Tag Archives: responsibility

Licensed to Vote

voteSometimes I think one should be licensed to vote in national elections, perhaps take a test as one is tested for a driver’s license. Each of us wield a powerful tool, the vote, more deadly than any vehicle. We should be responsible with that tool, just as we should be responsible with our vehicles. We must know the rules of the road – the role of government, the history of our country, essentially, Civics 101.

The history of the West is largely the history of Jews and Christians and their systems of right and wrong, codified in time, ways of living together (not always successful) that honor the dignity of every person. We are taught shoulds and oughts. We feel shame and guilt when we should and ought to feel this way. We honor humility, and we dishonor pride. These are mechanisms of change within and without, ways to right our behavior, to become righteous, better people. We confess our sins and we make amendment. We repent, return to the right path. Can a society survive without these habits of living and thinking? Can a society that values self-esteem over self-sacrifice continue as a community? That is the challenge of today’s secular culture.

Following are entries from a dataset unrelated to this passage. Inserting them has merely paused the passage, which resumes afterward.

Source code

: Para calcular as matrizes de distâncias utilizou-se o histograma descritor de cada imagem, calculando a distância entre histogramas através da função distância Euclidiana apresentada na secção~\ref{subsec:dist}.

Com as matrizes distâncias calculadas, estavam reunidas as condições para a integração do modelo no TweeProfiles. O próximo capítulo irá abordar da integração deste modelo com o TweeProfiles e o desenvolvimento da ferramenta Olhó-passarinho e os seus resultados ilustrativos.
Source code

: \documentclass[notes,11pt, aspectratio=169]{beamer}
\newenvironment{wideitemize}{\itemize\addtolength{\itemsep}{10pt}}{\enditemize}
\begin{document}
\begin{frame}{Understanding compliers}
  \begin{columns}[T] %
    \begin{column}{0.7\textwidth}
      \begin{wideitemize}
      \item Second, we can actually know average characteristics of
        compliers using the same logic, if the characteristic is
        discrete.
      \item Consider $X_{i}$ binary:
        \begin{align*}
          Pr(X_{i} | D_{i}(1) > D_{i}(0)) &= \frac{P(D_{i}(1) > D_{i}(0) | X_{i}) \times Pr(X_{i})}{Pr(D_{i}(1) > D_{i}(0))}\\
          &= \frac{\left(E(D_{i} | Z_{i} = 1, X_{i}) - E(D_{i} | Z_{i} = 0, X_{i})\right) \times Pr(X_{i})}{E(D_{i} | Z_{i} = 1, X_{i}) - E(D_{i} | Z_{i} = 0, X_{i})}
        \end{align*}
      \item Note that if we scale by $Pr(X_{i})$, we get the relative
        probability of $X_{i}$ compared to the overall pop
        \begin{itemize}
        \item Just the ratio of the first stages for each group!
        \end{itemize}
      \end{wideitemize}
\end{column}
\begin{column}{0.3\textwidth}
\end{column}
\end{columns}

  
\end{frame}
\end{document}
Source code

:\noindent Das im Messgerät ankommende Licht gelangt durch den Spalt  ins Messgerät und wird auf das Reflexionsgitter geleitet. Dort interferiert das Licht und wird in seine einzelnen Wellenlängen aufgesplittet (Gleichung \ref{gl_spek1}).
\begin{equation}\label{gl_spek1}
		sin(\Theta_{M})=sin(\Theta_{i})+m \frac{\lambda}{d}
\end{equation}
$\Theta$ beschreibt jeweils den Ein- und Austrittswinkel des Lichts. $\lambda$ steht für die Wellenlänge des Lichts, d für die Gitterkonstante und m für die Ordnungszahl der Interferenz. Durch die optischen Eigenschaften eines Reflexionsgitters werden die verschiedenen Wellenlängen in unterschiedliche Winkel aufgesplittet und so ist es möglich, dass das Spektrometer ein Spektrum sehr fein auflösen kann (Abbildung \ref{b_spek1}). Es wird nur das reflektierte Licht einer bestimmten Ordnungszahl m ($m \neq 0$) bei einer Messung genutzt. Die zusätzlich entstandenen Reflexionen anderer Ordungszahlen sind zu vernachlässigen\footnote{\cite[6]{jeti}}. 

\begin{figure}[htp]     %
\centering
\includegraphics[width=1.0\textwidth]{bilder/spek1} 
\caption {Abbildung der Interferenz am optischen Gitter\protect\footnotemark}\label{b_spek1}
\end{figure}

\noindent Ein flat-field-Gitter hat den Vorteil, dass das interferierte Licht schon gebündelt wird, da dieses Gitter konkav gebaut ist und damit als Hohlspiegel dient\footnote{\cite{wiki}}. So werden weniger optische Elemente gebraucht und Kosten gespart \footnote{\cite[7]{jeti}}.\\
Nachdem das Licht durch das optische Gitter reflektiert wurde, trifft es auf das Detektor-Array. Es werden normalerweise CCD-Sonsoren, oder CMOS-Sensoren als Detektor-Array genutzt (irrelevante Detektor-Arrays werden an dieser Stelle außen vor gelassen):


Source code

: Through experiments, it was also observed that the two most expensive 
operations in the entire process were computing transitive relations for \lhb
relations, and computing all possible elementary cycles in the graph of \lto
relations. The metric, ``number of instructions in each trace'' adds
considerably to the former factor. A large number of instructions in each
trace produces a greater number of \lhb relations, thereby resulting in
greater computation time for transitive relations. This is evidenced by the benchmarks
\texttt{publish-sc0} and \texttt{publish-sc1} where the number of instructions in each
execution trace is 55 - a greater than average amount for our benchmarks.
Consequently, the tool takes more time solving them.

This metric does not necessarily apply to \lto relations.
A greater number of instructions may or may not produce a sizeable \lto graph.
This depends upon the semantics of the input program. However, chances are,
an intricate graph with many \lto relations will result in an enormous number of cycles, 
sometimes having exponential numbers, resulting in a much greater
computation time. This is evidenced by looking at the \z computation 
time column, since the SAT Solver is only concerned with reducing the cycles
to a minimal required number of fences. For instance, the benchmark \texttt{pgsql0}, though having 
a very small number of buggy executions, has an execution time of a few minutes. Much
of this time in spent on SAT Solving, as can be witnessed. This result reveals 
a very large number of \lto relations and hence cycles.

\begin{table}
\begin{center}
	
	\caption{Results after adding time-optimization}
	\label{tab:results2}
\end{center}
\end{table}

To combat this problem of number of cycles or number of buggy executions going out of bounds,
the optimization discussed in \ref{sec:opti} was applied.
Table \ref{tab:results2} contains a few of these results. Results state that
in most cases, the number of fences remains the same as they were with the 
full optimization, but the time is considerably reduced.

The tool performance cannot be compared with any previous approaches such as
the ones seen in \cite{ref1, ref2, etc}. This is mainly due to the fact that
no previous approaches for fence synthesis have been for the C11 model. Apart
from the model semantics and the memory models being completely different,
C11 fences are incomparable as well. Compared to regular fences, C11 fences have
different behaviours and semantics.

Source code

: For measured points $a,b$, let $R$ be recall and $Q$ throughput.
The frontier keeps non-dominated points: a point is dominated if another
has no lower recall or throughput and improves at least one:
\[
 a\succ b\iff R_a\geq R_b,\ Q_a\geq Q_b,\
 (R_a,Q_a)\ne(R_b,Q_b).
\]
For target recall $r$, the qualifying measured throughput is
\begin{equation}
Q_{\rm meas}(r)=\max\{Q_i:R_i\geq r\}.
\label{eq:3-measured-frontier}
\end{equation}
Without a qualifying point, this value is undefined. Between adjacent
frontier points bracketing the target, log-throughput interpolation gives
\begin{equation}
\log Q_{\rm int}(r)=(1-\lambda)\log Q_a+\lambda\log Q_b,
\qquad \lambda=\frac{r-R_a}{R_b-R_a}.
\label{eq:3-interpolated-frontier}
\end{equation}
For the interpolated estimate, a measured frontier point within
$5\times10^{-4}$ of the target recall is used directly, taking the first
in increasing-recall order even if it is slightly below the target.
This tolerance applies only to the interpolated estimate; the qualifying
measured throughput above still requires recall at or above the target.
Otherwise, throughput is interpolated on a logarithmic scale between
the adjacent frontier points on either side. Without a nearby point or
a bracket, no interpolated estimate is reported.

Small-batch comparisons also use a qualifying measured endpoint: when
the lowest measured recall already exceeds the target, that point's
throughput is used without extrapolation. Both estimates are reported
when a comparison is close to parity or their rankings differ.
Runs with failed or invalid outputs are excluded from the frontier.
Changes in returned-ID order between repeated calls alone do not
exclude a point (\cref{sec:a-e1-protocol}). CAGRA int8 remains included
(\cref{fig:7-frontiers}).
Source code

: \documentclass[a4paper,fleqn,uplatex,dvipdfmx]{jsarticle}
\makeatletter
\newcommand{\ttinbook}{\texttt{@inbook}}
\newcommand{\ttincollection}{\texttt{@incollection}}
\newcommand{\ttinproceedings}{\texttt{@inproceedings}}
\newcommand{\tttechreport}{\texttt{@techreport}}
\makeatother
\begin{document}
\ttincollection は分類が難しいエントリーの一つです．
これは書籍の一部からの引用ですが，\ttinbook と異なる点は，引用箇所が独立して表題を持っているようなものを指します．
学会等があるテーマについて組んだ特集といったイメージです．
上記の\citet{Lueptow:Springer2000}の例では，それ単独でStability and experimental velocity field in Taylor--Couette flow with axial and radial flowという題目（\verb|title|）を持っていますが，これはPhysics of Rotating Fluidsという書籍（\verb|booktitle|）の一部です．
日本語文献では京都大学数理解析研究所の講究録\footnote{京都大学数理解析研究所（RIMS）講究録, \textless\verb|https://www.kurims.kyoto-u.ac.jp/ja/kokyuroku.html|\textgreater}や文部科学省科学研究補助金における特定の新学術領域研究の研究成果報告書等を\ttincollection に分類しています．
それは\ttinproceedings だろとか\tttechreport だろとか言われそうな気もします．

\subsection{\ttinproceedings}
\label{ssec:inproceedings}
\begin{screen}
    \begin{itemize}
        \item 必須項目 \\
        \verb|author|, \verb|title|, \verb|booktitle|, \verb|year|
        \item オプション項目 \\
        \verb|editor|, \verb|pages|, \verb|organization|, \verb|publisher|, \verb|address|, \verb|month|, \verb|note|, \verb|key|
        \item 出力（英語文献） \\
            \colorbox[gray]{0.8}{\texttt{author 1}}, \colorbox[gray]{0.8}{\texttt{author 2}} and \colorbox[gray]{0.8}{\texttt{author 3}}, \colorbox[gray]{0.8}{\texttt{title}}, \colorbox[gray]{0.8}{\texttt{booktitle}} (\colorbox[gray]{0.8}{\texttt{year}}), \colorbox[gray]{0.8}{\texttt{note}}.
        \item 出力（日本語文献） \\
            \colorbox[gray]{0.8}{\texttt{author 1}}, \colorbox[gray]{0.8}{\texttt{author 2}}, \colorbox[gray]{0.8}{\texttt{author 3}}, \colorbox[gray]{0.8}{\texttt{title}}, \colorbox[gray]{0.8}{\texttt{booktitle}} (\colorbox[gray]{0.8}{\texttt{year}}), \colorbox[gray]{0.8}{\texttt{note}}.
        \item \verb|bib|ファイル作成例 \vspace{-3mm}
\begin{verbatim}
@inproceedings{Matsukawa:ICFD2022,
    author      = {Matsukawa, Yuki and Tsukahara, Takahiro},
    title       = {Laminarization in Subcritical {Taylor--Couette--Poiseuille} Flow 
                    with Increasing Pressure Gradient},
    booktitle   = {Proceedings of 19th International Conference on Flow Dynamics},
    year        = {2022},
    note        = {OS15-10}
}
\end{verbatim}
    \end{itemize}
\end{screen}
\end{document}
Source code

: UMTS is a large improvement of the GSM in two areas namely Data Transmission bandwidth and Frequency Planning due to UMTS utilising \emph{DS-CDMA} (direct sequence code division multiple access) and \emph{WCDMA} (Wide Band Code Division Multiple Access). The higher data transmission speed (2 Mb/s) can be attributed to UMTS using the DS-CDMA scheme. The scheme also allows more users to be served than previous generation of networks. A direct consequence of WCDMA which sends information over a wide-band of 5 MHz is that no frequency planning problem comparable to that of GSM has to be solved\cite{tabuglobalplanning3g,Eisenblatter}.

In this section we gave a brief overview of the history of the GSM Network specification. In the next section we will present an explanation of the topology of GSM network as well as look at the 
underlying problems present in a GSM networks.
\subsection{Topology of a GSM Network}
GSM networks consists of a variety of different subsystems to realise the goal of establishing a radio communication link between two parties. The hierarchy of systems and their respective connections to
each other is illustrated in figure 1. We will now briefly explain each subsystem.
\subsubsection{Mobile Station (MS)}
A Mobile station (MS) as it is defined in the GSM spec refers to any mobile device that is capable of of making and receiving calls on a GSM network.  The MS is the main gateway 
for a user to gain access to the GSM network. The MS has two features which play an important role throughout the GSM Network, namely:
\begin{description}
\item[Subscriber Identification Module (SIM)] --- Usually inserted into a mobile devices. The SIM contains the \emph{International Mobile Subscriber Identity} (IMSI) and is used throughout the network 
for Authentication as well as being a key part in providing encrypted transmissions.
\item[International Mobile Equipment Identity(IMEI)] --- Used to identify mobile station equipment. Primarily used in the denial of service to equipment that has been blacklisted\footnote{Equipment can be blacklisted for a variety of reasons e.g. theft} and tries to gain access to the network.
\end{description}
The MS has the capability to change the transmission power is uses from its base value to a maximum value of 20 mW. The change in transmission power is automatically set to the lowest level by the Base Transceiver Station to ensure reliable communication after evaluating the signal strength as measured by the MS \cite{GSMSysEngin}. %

In many areas of society – government, church, family – I increasingly meet those who want to run away from serious debate, rational reasoning. We are like birds with our heads in the proverbial sand. It is more comfortable to avoid discomfort, to insulate oneself with rosy visions of reality. Who doesn’t want to love everyone and be loved by everyone? Sounds good.

But life is more complicated than that, indeed, survival as a nation is more complicated. One behavior slides toward another. In studying history, whether it be the history of an individual or a nation, we see these patterns and can better predict outcomes from those patterns. We apply that knowledge to current crises and so make better decisions.

In a democracy we citizens need to be educated on the issues. Without an educated electorate electing, choosing candidates and platforms who will determine our nation’s future, democracy becomes a sham and we the people, blindly teeter on the edge of a cliff.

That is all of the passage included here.